### Task prompt
Return each of the entries below precisely, with no pictures in the result.

### Exercise data
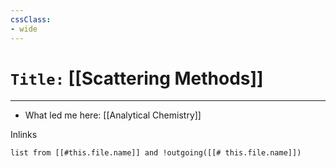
 ```yaml
---
cssClass:
- wide
---
```


# `Title:` [[Scattering Methods]]
--- 

- What led me here: [[Analytical Chemistry]]

Inlinks
```dataview 
list from [[#this.file.name]] and !outgoing([[# this.file.name]]) 
```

### Response area
 ```yaml
---
cssClass:
- wide
---
```


# `Title:` [[Scattering Methods]]
--- 

- What led me here: [[Analytical Chemistry]]

Inlinks
```dataview 
list from [[#this.file.name]] and !outgoing([[# this.file.name]]) 
```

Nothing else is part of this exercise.